As the Russian economy strains under the weight of economic sanctions, U.S. public schools struggle against collapse from the strain of two years of Covid restrictions and the weaknesses it exposed.
“Public education is too important to be left to politicians and ideologues,” writes George Packer in The Atlantic, echoing Clemenceau. More than earnings potential and protecting the little dears from ideas parents find threatening are at stake. I’ve written plenty about conservative attempts to eradicate public schooling, a foundational function of the republic since before ratification of the Constitution. President George W. Bush wanted to turn over Social Security funds to Wall Street. Avaricious investors see hundreds of billions in annual education spending mandated by states and they see dollar signs. If only they could eliminate the public from public schools. Covid has been an unlikely ally in capitalists’ drive to turn every human interaction into a transaction. They should care more about the polity that sustains their enterprises, but they don’t.
Packer asks a question more basic than who profits:
What is school for? This is the kind of foundational question that arises when a crisis shakes the public’s faith in an essential institution. “The original thinkers about public education were concerned almost to a point of paranoia about creating self-governing citizens,” Robert Pondiscio, a former fifth-grade teacher in the South Bronx and a fellow at the American Enterprise Institute, told me. “Horace Mann went to his grave having never once uttered the phrase college- and career-ready. We’ve become more accustomed to thinking about the private ends of education. We’ve completely lost the habit of thinking about education as citizen-making.”
School can’t just be an economic sorting system. One reason we have a stake in the education of other people’s children is that they will grow up to be citizens. Education is a public interest, which explains why parents shouldn’t get to veto any book they think might upset their child, whether it’s To Kill a Mockingbird or Beloved. Public education is meant not to mirror the unexamined values of a particular family or community, but to expose children to ways that other people, some of them long dead, think. In an authoritarian or rigidly meritocratic system, schools select the elites who grow up to make the decisions. A functioning democracy needs citizens who know how to make decisions together.
“Is it quaint, or utopian, to talk about teaching our children to be capable of governing themselves?” Packer asks. “Possibly, but I doubt it’s ever been more necessary.”
What’s being taught in many homes is radical freedom. Not freedom for anything, just freedom. More is better. And damn the erosion of the polity’s ability to govern itself. To the point of eradicating democracy and dissolution of the republic. Americans are so infatuated with their freedoms that they have neglected what it takes to maintain it, just as they have neglected their roads and bridges.
Packer offers suggestions for how we might reclaim education for citizen-making.
A central goal for history, social-studies, and civics instruction should be to give students something more solid than spoon-fed maxims—to help them engage with the past on its own terms, not use it as a weapon in the latest front of the culture wars. In “The Propaganda of History,” the last chapter of his great study of Reconstruction, W. E. B. Du Bois wrote: “Nations reel and stagger on their way; they make hideous mistakes; they commit frightful wrongs; they do great and beautiful things.
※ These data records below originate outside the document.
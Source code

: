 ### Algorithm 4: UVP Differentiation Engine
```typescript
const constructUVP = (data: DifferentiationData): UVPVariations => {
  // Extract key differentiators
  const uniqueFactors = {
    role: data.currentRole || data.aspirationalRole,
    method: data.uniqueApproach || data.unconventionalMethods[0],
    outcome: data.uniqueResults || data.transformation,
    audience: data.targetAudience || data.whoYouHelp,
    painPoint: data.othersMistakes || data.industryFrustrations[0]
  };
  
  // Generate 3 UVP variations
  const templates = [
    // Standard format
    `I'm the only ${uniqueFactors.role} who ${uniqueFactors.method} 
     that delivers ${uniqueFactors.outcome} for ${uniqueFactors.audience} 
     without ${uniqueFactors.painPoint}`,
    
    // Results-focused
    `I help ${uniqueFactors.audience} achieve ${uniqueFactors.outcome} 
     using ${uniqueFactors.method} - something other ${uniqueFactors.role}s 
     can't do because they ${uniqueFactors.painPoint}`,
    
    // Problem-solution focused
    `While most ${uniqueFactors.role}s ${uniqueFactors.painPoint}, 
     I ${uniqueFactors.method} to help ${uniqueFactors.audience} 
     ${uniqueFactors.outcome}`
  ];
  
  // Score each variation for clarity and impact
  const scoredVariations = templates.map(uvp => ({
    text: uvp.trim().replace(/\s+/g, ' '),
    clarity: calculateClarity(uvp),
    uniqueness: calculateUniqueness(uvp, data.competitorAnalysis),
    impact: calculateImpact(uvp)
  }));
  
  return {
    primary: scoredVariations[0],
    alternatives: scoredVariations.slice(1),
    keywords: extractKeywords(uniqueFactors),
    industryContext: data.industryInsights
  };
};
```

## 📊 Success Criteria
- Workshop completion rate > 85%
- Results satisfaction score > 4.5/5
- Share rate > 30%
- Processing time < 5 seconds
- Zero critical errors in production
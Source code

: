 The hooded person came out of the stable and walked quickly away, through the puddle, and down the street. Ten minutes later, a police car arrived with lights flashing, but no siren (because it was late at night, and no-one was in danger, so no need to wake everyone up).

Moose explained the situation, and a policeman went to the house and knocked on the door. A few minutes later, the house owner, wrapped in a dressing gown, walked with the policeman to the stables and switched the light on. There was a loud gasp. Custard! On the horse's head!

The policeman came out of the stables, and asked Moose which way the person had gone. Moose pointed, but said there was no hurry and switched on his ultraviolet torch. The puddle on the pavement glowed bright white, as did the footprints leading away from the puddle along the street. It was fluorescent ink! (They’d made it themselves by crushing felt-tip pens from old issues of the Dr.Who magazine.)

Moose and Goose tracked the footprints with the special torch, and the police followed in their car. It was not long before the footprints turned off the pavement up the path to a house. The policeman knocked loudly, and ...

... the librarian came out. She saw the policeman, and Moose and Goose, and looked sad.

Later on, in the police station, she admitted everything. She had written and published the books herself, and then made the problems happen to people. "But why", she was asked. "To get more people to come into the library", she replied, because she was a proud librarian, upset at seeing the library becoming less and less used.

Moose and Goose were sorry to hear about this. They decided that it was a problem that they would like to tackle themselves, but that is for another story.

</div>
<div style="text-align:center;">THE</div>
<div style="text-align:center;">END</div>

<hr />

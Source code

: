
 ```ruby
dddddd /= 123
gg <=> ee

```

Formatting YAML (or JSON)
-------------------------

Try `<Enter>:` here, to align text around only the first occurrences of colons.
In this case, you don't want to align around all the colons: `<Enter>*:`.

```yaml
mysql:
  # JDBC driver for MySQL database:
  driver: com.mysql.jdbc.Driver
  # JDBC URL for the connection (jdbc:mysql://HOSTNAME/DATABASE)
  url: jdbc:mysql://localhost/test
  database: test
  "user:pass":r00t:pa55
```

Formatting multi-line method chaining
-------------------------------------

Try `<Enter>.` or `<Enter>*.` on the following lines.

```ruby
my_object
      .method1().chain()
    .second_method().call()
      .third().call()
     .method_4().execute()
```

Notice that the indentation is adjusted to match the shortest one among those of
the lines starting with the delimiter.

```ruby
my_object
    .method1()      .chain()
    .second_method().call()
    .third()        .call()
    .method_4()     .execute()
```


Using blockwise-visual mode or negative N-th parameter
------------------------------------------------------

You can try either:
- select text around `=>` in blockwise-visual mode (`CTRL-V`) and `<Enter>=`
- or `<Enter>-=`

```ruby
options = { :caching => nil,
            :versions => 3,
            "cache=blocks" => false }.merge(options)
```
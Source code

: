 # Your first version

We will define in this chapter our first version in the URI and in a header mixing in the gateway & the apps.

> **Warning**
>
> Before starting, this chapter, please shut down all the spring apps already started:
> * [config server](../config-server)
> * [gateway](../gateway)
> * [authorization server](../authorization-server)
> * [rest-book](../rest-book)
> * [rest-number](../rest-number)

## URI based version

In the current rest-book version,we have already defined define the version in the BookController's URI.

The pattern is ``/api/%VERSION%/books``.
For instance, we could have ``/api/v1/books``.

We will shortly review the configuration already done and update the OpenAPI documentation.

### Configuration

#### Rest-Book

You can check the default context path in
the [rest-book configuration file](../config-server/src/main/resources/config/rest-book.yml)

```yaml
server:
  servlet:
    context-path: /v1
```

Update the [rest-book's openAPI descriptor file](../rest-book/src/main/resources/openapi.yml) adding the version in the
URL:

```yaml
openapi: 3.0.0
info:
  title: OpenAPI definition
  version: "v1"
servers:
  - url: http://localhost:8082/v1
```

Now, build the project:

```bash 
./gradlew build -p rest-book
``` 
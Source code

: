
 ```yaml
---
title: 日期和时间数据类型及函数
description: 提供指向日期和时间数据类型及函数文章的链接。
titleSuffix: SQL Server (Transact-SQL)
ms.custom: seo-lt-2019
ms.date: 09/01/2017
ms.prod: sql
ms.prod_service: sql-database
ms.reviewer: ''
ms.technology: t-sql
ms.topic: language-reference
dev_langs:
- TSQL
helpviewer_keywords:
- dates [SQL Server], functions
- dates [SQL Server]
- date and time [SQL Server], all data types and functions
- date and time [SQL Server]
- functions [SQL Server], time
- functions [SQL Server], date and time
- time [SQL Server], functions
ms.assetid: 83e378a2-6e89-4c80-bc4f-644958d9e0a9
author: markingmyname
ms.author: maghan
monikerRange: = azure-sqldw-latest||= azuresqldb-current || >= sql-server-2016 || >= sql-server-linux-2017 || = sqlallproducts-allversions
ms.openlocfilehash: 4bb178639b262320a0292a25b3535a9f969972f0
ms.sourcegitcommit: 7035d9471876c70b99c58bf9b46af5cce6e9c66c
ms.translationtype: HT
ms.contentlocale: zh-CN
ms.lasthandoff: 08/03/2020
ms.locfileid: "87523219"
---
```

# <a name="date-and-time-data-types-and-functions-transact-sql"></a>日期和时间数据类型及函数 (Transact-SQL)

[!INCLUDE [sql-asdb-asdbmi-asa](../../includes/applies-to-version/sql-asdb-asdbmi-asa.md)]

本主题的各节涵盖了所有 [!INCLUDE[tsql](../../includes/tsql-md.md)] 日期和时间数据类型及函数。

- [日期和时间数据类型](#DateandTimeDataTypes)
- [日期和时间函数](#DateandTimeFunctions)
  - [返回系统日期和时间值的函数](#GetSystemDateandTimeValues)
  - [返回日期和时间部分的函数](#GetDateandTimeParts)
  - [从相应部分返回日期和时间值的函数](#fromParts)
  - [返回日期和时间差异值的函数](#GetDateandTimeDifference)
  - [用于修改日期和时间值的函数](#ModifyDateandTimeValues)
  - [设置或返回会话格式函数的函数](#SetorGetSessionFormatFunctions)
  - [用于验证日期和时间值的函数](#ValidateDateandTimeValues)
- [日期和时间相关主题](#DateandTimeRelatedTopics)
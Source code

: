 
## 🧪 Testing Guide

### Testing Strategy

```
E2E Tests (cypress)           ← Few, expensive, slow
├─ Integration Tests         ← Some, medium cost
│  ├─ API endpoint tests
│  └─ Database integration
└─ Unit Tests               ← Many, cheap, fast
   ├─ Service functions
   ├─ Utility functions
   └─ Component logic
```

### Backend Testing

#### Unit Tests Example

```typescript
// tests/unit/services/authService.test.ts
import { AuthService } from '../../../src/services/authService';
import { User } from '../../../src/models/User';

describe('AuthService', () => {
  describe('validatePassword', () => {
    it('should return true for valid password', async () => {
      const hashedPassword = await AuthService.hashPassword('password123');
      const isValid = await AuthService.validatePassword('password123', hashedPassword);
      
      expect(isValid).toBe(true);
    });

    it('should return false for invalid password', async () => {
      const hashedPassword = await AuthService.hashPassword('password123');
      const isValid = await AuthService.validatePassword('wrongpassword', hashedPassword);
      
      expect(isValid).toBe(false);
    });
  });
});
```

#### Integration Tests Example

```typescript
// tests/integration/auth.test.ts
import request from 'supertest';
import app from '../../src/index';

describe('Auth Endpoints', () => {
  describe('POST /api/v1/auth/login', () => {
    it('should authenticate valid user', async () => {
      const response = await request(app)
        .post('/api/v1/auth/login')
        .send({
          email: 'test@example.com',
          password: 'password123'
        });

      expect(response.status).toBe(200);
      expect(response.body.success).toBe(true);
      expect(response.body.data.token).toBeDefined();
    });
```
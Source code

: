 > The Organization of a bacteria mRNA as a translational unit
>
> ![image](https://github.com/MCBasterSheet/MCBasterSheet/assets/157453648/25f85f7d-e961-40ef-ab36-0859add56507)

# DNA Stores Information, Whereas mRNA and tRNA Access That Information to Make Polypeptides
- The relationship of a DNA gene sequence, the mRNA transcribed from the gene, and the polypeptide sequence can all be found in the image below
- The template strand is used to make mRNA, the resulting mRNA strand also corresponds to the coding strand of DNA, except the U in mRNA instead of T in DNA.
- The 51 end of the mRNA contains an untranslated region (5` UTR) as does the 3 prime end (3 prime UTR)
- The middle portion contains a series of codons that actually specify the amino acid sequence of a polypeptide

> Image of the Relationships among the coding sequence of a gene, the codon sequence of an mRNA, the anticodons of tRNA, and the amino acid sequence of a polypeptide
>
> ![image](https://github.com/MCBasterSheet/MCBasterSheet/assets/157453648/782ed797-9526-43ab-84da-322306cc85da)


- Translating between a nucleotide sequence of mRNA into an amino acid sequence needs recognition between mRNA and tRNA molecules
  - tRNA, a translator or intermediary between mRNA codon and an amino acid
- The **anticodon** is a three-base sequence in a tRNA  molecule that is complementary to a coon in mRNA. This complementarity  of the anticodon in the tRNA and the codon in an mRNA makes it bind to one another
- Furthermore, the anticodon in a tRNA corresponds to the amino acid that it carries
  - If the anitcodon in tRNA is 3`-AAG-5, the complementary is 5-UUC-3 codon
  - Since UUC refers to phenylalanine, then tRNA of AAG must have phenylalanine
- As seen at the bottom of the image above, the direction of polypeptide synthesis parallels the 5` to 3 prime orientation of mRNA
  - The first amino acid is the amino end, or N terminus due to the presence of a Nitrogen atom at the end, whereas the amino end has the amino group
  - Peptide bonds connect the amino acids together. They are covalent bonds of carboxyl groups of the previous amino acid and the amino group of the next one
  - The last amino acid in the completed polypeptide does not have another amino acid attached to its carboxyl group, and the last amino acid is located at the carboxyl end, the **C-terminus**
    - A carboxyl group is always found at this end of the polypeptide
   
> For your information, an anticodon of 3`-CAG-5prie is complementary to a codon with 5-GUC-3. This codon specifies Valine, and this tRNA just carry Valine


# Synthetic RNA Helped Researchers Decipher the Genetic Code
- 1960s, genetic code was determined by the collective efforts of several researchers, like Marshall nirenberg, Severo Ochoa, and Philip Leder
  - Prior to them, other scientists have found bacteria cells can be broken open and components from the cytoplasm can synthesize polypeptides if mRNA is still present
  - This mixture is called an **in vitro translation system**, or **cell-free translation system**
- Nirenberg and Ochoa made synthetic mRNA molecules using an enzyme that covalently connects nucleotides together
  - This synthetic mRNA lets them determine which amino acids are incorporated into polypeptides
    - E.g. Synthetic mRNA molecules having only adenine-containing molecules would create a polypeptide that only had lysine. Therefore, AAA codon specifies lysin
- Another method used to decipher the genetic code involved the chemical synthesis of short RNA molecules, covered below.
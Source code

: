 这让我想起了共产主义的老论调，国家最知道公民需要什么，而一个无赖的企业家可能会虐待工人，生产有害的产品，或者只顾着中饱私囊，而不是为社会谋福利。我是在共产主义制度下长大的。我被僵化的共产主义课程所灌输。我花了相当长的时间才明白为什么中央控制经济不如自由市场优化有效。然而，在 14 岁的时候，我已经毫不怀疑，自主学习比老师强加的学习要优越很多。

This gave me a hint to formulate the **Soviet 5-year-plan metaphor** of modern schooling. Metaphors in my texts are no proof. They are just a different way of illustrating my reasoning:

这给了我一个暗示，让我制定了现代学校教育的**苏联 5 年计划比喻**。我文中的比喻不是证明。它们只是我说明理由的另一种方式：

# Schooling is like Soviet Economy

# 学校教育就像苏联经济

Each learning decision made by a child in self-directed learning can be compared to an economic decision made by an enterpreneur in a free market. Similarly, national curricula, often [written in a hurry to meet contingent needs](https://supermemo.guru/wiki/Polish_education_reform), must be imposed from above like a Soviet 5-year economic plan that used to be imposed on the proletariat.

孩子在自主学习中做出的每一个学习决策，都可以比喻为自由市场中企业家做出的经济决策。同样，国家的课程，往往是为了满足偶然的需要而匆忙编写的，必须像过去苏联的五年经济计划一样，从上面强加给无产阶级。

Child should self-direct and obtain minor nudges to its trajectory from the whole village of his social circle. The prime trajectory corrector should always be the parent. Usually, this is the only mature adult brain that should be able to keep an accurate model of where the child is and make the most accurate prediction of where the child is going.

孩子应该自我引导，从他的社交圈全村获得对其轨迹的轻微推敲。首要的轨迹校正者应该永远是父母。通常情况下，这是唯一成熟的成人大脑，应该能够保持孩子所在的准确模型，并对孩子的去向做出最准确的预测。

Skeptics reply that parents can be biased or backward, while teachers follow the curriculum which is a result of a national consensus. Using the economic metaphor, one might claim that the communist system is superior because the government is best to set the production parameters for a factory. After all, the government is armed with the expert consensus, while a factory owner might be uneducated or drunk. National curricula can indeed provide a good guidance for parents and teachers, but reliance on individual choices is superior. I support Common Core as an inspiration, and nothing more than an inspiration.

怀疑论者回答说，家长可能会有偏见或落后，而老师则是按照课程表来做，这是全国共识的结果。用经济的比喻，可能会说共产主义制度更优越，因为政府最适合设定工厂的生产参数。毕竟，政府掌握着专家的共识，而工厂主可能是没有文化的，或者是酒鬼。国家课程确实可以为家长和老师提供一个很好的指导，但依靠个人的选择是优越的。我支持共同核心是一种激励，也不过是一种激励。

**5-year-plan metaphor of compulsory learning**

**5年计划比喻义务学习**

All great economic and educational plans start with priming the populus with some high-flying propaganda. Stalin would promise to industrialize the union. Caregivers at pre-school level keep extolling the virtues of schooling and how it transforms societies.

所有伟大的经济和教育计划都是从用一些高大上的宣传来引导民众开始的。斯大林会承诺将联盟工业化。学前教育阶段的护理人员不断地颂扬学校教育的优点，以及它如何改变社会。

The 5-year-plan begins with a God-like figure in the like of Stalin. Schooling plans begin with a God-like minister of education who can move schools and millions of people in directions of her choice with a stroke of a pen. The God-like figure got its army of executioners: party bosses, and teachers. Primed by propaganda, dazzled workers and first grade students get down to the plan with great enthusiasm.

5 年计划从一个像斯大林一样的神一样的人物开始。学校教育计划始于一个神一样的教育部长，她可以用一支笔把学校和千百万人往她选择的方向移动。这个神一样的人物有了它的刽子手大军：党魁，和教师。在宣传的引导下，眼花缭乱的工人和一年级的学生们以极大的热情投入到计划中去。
And shall we not best guide humanity by telling the truth about all this, so far as the truth is ascertainable?”
Children need to be taught how to think. That is something many parents (as well as demagogues) find even more threatening than them learning what to think.
The goal isn’t just to teach students the origins of the Civil War, but to give them the ability to read closely, think critically, evaluate sources, corroborate accounts, and back up their claims with evidence from original documents. This kind of instruction, which requires teachers to distinguish between exposure and indoctrination, isn’t easy; it asks them to be more sophisticated professionals than their shabby conditions and pay (median salary: $62,000, less than accountants and transit police) suggest we are willing to support. “We have a desperate shortage of teachers,” David Steiner of Johns Hopkins said, just as we’re making teaching more difficult by “politicizing education.” It’s easy and satisfying for adults to instruct children that America is an exceptional experiment in freedom, or a benighted system of oppressions. It’s harder, but infinitely more useful, to free them to think about history for themselves.
The obstacle we face is a culture that values profit over personhood. That culture sees no value in literature or history, subjects we once valued for their person-making rather than profit-making potential. America may not last through another generation of students defined by test and credit scores, Packer believes.
“American democracy can’t afford another generation of adults who don’t know how to talk and listen and think.”
That is so obvious it should not be controversial, but it is.